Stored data
────────────────

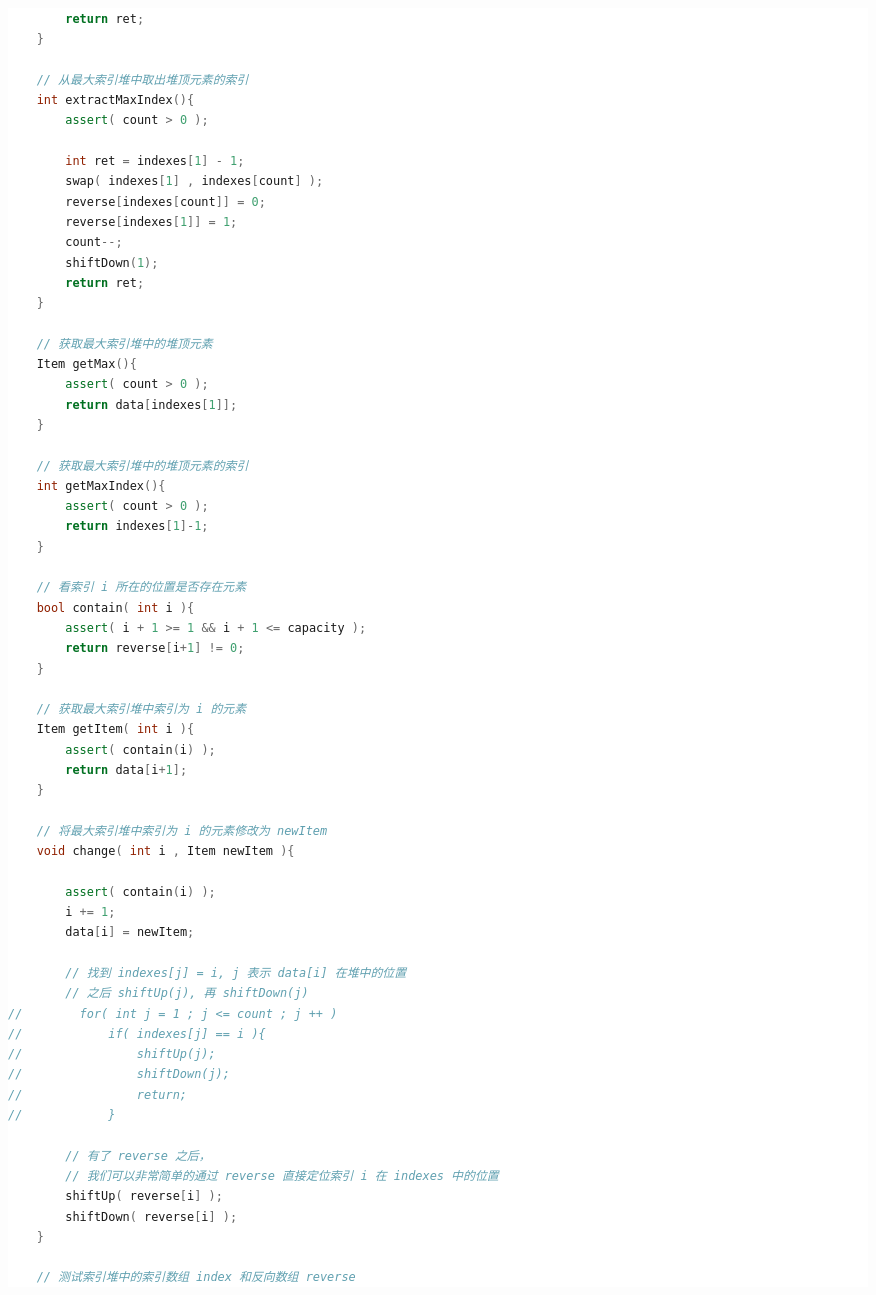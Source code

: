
 ```cpp
        return ret;
    }

    // 从最大索引堆中取出堆顶元素的索引
    int extractMaxIndex(){
        assert( count > 0 );

        int ret = indexes[1] - 1;
        swap( indexes[1] , indexes[count] );
        reverse[indexes[count]] = 0;
        reverse[indexes[1]] = 1;
        count--;
        shiftDown(1);
        return ret;
    }

    // 获取最大索引堆中的堆顶元素
    Item getMax(){
        assert( count > 0 );
        return data[indexes[1]];
    }

    // 获取最大索引堆中的堆顶元素的索引
    int getMaxIndex(){
        assert( count > 0 );
        return indexes[1]-1;
    }

    // 看索引 i 所在的位置是否存在元素
    bool contain( int i ){
        assert( i + 1 >= 1 && i + 1 <= capacity );
        return reverse[i+1] != 0;
    }

    // 获取最大索引堆中索引为 i 的元素
    Item getItem( int i ){
        assert( contain(i) );
        return data[i+1];
    }

    // 将最大索引堆中索引为 i 的元素修改为 newItem
    void change( int i , Item newItem ){

        assert( contain(i) );
        i += 1;
        data[i] = newItem;

        // 找到 indexes[j] = i, j 表示 data[i] 在堆中的位置
        // 之后 shiftUp(j), 再 shiftDown(j)
//        for( int j = 1 ; j <= count ; j ++ )
//            if( indexes[j] == i ){
//                shiftUp(j);
//                shiftDown(j);
//                return;
//            }

        // 有了 reverse 之后，
        // 我们可以非常简单的通过 reverse 直接定位索引 i 在 indexes 中的位置
        shiftUp( reverse[i] );
        shiftDown( reverse[i] );
    }

    // 测试索引堆中的索引数组 index 和反向数组 reverse
```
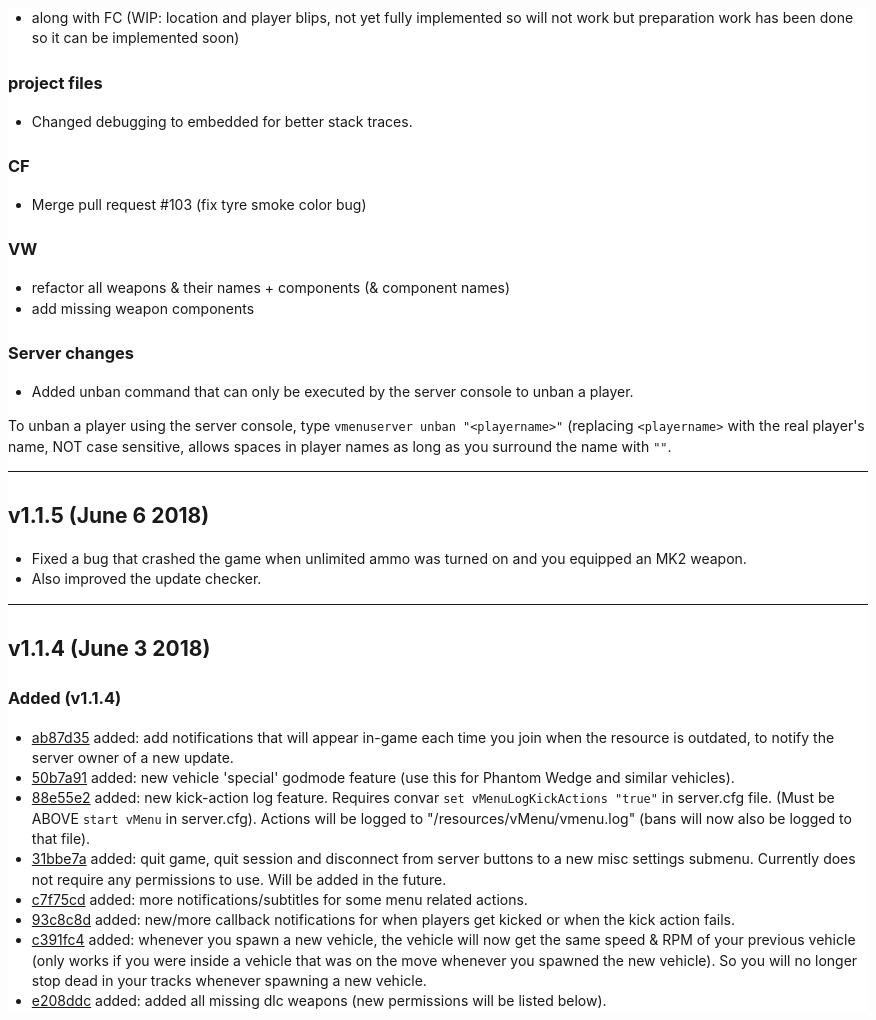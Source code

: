 * along with FC (WIP: location and player blips, not yet fully implemented so will not work but preparation work has been done so it can be implemented soon)

### project files

* Changed debugging to embedded for better stack traces.

### CF

* Merge pull request #103 (fix tyre smoke color bug)

### VW

* refactor all weapons & their names + components (& component names)
* add missing weapon components

### Server changes

* Added unban command that can only be executed by the server console to unban a player.

To unban a player using the server console, type `vmenuserver unban "<playername>"` (replacing `<playername>` with the real player's name, NOT case sensitive, allows spaces in player names as long as you surround the name with `""`.

----------------

## v1.1.5 (June 6 2018)

* Fixed a bug that crashed the game when unlimited ammo was turned on and you equipped an MK2 weapon.
* Also improved the update checker.

----------------

## v1.1.4 (June 3 2018)

### Added (v1.1.4)

* [ab87d35](https://github.com/TomGrobbe/vMenu/commit/ab87d354ab18dc3727190e82e7dbab66f6c244a5) added: add notifications that will appear in-game each time you join when the resource is outdated, to notify the server owner of a new update.
* [50b7a91](https://github.com/TomGrobbe/vMenu/commit/50b7a91196445d3b669071475f45b8d47b090d5e) added: new vehicle 'special' godmode feature (use this for Phantom Wedge and similar vehicles).
* [88e55e2](https://github.com/TomGrobbe/vMenu/commit/88e55e2a795e03a9e68441d68d8251998fb74937) added: new kick-action log feature. Requires convar `set vMenuLogKickActions "true"` in server.cfg file. (Must be ABOVE `start vMenu` in server.cfg). Actions will be logged to "/resources/vMenu/vmenu.log" (bans will now also be logged to that file).
* [31bbe7a](https://github.com/TomGrobbe/vMenu/commit/31bbe7a5bb684cee78a69cdee8d5a2dceed2f33d) added: quit game, quit session and disconnect from server buttons to a new misc settings submenu. Currently does not require any permissions to use. Will be added in the future.
* [c7f75cd](https://github.com/TomGrobbe/vMenu/commit/c7f75cd5672d6ce1787836e51f6276029052560d) added: more notifications/subtitles for some menu related actions.
* [93c8c8d](https://github.com/TomGrobbe/vMenu/commit/93c8c8d172912b332a822d9574169ca873050a2b) added: new/more callback notifications for when players get kicked or when the kick action fails.
* [c391fc4](https://github.com/TomGrobbe/vMenu/commit/c391fc410a825d6cd8d9d3379d21175c5b2c0d76) added: whenever you spawn a new vehicle, the vehicle will now get the same speed & RPM of your previous vehicle (only works if you were inside a vehicle that was on the move whenever you spawned the new vehicle). So you will no longer stop dead in your tracks whenever spawning a new vehicle.
* [e208ddc](https://github.com/TomGrobbe/vMenu/commit/e208ddcf2c004dfe1abf4bd0f04cb5b1ebc6703b) added: added all missing dlc weapons (new permissions will be listed below).
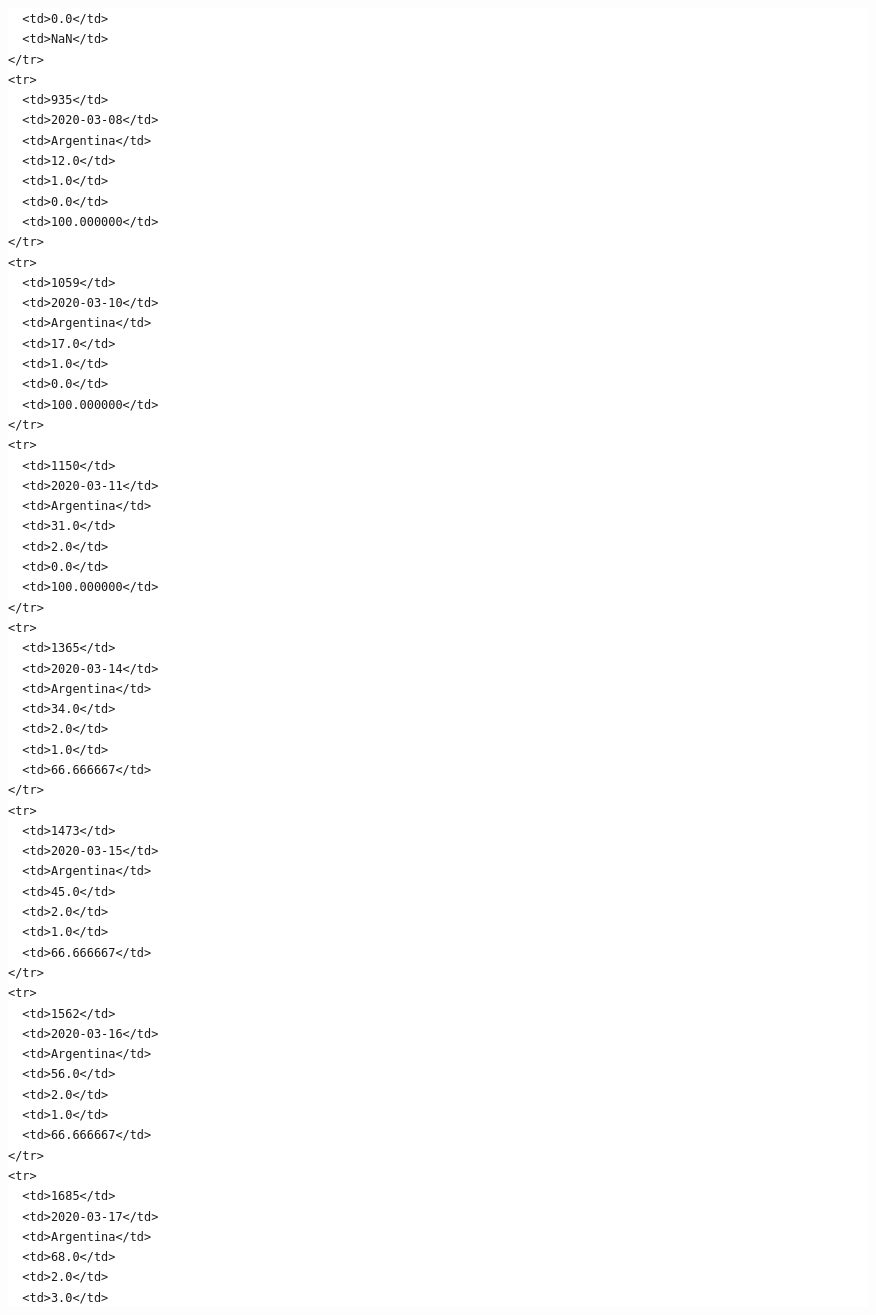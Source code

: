       <td>0.0</td>
      <td>NaN</td>
    </tr>
    <tr>
      <td>935</td>
      <td>2020-03-08</td>
      <td>Argentina</td>
      <td>12.0</td>
      <td>1.0</td>
      <td>0.0</td>
      <td>100.000000</td>
    </tr>
    <tr>
      <td>1059</td>
      <td>2020-03-10</td>
      <td>Argentina</td>
      <td>17.0</td>
      <td>1.0</td>
      <td>0.0</td>
      <td>100.000000</td>
    </tr>
    <tr>
      <td>1150</td>
      <td>2020-03-11</td>
      <td>Argentina</td>
      <td>31.0</td>
      <td>2.0</td>
      <td>0.0</td>
      <td>100.000000</td>
    </tr>
    <tr>
      <td>1365</td>
      <td>2020-03-14</td>
      <td>Argentina</td>
      <td>34.0</td>
      <td>2.0</td>
      <td>1.0</td>
      <td>66.666667</td>
    </tr>
    <tr>
      <td>1473</td>
      <td>2020-03-15</td>
      <td>Argentina</td>
      <td>45.0</td>
      <td>2.0</td>
      <td>1.0</td>
      <td>66.666667</td>
    </tr>
    <tr>
      <td>1562</td>
      <td>2020-03-16</td>
      <td>Argentina</td>
      <td>56.0</td>
      <td>2.0</td>
      <td>1.0</td>
      <td>66.666667</td>
    </tr>
    <tr>
      <td>1685</td>
      <td>2020-03-17</td>
      <td>Argentina</td>
      <td>68.0</td>
      <td>2.0</td>
      <td>3.0</td>
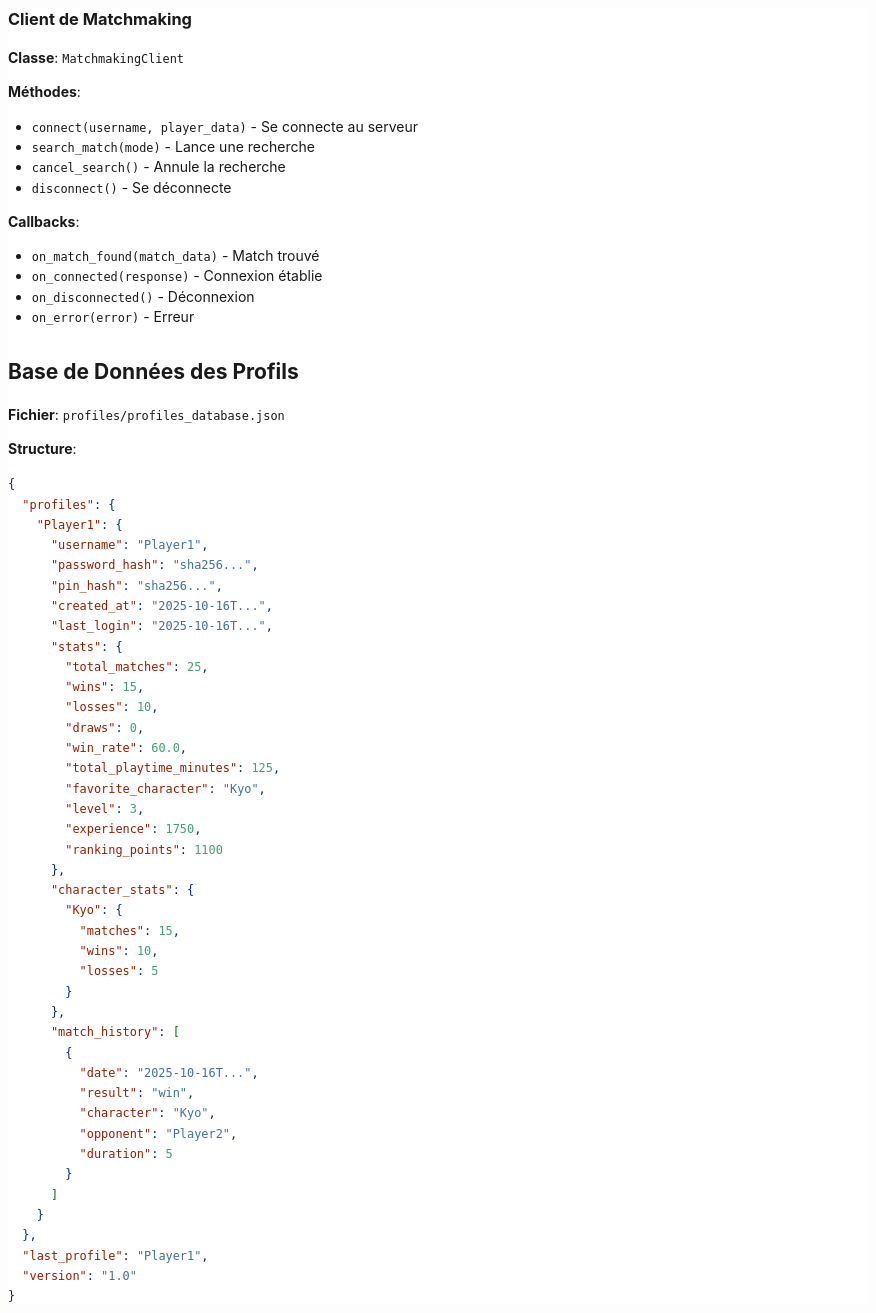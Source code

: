 ### Client de Matchmaking

**Classe**: `MatchmakingClient`

**Méthodes**:
- `connect(username, player_data)` - Se connecte au serveur
- `search_match(mode)` - Lance une recherche
- `cancel_search()` - Annule la recherche
- `disconnect()` - Se déconnecte

**Callbacks**:
- `on_match_found(match_data)` - Match trouvé
- `on_connected(response)` - Connexion établie
- `on_disconnected()` - Déconnexion
- `on_error(error)` - Erreur

## Base de Données des Profils

**Fichier**: `profiles/profiles_database.json`

**Structure**:
```json
{
  "profiles": {
    "Player1": {
      "username": "Player1",
      "password_hash": "sha256...",
      "pin_hash": "sha256...",
      "created_at": "2025-10-16T...",
      "last_login": "2025-10-16T...",
      "stats": {
        "total_matches": 25,
        "wins": 15,
        "losses": 10,
        "draws": 0,
        "win_rate": 60.0,
        "total_playtime_minutes": 125,
        "favorite_character": "Kyo",
        "level": 3,
        "experience": 1750,
        "ranking_points": 1100
      },
      "character_stats": {
        "Kyo": {
          "matches": 15,
          "wins": 10,
          "losses": 5
        }
      },
      "match_history": [
        {
          "date": "2025-10-16T...",
          "result": "win",
          "character": "Kyo",
          "opponent": "Player2",
          "duration": 5
        }
      ]
    }
  },
  "last_profile": "Player1",
  "version": "1.0"
}
```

────────────────

— WORK INSTRUCTIONS —
Copy every line of the records above that contains "notifications".

— TASK ANSWER —
* [ab87d35](https://github.com/TomGrobbe/vMenu/commit/ab87d354ab18dc3727190e82e7dbab66f6c244a5) added: add notifications that will appear in-game each time you join when the resource is outdated, to notify the server owner of a new update.
* [c7f75cd](https://github.com/TomGrobbe/vMenu/commit/c7f75cd5672d6ce1787836e51f6276029052560d) added: more notifications/subtitles for some menu related actions.
* [93c8c8d](https://github.com/TomGrobbe/vMenu/commit/93c8c8d172912b332a822d9574169ca873050a2b) added: new/more callback notifications for when players get kicked or when the kick action fails.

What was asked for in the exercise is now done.